Meg Bignell was a nurse and a weather presenter on the telly before she surrendered to a persistent desire to write. Since then she has been writing almost every day – bits and pieces here and there, either to earn a crust, to get something off her chest or to entertain herself. She has written three short films, mostly because she wanted to do some acting and no one else would cast her. She sings a bit too, occasionally writes and performs cabaret, but is mostly very busy being a mother to three and a wife (to one). She lives with her family on a dairy farm on Tasmania’s East Coast.
Words // Meg Bignell
I carry my State Library of Tasmania card at all times. It has been with me since I was four. My clever, book-loving mother made sure of that. The barcode on my card is a bit blurry and sometimes hard to scan. It doesn’t work in the automated check-out system but for some reason I don’t want the librarian to issue me with a new one. Is it nostalgia? Superstition? Or do I feel that to discard it would be rude and unfair, given the trips we’ve taken together and fun we have had?
That barcode has taken me from the Hundred Acre Woods to Pemberley, from flower fairies to water babies, Nancy Drew to Nina Stibbe. It has helped populate my memory with countless characters, places, words and worlds. It has fed my imagination and contributed to my lasting passion for language and its possibilities.
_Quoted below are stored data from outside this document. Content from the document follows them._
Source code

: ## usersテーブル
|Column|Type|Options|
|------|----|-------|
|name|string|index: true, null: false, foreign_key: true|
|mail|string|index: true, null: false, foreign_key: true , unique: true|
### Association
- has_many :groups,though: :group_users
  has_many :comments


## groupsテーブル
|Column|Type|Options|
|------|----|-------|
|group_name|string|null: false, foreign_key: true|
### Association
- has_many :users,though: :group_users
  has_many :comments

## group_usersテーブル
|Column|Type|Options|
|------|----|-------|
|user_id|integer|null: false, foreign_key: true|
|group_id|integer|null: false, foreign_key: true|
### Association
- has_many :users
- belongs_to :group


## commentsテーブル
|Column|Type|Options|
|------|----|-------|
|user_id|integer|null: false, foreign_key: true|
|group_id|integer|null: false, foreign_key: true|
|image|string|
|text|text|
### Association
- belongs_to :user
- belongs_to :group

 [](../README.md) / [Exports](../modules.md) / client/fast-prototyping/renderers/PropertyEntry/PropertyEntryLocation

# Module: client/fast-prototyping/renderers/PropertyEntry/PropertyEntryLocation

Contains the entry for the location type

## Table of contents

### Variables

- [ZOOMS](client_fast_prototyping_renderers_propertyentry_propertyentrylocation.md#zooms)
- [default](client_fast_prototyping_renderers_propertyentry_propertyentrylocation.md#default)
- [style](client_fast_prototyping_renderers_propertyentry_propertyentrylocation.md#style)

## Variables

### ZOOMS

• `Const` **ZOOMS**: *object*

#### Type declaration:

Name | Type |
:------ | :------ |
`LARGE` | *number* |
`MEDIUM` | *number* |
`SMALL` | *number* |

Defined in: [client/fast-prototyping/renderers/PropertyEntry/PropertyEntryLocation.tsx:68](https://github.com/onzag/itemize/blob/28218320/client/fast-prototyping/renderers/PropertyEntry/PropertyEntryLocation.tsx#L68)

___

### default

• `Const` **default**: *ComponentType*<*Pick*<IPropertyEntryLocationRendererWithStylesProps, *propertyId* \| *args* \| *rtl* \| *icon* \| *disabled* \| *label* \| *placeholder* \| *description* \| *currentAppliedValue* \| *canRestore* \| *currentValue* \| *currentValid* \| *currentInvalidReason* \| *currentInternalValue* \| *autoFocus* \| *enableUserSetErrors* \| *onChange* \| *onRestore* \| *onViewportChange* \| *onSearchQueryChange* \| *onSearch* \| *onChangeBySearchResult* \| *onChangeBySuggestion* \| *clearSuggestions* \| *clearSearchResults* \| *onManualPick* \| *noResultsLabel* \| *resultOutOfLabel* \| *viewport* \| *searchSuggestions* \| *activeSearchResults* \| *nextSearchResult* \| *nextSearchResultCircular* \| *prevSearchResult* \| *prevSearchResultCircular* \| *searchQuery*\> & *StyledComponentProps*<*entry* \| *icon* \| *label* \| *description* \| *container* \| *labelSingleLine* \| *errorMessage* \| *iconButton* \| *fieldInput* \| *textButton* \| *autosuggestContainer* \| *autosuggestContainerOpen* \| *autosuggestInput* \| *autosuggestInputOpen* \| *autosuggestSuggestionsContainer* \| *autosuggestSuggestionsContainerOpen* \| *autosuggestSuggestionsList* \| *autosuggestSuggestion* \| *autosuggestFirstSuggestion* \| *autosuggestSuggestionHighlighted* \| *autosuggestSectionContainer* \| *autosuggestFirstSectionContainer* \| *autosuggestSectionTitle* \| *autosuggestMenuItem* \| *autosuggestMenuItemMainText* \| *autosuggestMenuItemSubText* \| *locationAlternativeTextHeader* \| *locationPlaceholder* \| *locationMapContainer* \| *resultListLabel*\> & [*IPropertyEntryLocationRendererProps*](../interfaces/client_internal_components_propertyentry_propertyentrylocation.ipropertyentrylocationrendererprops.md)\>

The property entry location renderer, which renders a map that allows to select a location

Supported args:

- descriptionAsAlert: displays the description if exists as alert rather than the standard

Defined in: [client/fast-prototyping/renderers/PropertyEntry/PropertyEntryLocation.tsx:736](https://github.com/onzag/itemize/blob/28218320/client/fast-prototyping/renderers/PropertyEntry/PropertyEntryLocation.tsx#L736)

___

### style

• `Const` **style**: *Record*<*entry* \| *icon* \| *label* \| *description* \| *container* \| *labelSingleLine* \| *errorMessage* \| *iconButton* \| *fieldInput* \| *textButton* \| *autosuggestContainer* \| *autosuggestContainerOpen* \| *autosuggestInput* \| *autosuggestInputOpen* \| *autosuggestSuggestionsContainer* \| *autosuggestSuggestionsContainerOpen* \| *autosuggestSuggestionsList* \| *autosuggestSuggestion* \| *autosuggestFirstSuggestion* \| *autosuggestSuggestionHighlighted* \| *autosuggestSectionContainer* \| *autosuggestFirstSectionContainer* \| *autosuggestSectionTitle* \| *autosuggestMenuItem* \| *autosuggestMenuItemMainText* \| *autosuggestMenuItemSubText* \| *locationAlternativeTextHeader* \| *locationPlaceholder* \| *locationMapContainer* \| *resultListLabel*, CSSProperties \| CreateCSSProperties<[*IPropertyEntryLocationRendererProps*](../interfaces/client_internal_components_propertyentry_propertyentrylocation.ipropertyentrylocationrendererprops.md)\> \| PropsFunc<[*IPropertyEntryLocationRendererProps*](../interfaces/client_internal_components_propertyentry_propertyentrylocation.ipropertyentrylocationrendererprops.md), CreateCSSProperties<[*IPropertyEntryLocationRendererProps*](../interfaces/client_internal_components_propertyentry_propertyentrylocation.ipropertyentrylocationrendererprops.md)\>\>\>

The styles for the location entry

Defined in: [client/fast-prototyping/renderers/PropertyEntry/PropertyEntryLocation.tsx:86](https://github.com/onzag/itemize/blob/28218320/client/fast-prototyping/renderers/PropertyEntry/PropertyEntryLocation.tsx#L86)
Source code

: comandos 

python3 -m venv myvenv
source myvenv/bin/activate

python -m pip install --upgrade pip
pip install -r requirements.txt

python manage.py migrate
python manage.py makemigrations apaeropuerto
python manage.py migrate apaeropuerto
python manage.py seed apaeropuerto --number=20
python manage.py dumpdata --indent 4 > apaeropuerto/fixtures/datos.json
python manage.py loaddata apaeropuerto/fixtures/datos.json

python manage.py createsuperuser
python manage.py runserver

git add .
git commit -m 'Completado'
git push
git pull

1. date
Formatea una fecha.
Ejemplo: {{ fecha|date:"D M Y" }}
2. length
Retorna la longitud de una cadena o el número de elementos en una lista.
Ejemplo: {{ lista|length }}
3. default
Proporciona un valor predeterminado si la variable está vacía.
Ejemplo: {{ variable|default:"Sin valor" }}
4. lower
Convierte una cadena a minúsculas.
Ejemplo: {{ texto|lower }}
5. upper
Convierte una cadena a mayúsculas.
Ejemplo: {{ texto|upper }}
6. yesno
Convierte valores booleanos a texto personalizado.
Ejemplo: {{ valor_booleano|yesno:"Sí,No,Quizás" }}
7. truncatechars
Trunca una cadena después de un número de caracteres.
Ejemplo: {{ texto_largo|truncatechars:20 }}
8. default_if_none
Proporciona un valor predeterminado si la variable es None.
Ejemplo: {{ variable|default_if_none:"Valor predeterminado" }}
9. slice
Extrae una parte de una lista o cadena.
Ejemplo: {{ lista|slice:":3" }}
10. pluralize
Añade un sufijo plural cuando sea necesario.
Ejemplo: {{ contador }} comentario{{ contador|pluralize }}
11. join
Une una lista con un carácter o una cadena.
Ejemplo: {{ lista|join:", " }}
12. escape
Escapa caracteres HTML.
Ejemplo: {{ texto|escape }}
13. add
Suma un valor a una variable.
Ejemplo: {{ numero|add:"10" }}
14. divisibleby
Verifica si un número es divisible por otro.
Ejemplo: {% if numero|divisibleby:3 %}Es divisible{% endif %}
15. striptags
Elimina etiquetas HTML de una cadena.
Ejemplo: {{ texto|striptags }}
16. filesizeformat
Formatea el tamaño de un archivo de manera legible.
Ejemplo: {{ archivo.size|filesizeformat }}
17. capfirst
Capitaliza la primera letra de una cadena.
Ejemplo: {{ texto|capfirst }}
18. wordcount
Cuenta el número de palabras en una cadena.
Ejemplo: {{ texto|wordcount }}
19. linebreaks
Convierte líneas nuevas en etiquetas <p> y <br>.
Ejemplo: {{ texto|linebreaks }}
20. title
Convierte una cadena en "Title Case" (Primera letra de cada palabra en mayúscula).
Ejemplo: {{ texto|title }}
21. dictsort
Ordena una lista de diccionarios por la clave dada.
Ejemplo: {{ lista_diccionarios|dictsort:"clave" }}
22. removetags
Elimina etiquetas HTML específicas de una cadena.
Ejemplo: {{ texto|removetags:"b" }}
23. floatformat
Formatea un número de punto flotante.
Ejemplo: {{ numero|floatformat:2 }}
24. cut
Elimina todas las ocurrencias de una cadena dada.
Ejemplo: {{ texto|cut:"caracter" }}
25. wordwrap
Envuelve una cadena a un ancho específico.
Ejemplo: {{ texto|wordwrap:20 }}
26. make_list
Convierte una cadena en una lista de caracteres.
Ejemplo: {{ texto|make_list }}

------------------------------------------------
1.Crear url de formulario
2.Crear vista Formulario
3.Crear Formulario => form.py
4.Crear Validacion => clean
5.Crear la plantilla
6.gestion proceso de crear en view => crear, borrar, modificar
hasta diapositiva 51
When I was very small, the little library that was housed alongside the council chambers in my home town in Tasmania was moved into a modern, purpose-built building. The fancy new design was like nothing our town had ever seen. It had a domed turrety thing and lots of natural light and doors that swooshed. It was trimmed with pink and purple paint. The whole town was excited.
It was in that library that I found a Judy Blume book I hadn’t read. I devoured Judy Blume books like the hungry teenager I was. Most of them I had read twice. So to discover a new one was like today’s children finding a new Harry Potter. It was called Tiger Eyes and I savoured every word.
These days, I use libraries less to borrow books and more as places to work. They are warm, with plenty of power points, reliable wifi and plenty of research material on the stacks. And also in the people. If a writer is struggling with certain aspects of characterisation, I would encourage them to spend a few hours in their local library. See the tweedy man muttering to himself while he writes pages of complicated looking formulae? What do you think he is trying to solve? And that young woman with the beautiful posture who scans the performing arts section? Is she a ballerina or did something get in the way of her dreams? Look at the way that impeccably dressed woman puts her gloves on to read the Country Life magazines, and the honest, generous sound of that beardy man’s laugh.
And see that woman who has put her three small children into the beanbags with a pile of books, and flopped into a squashy chair for a little snooze? That was me. I got my children their library cards before they turned four.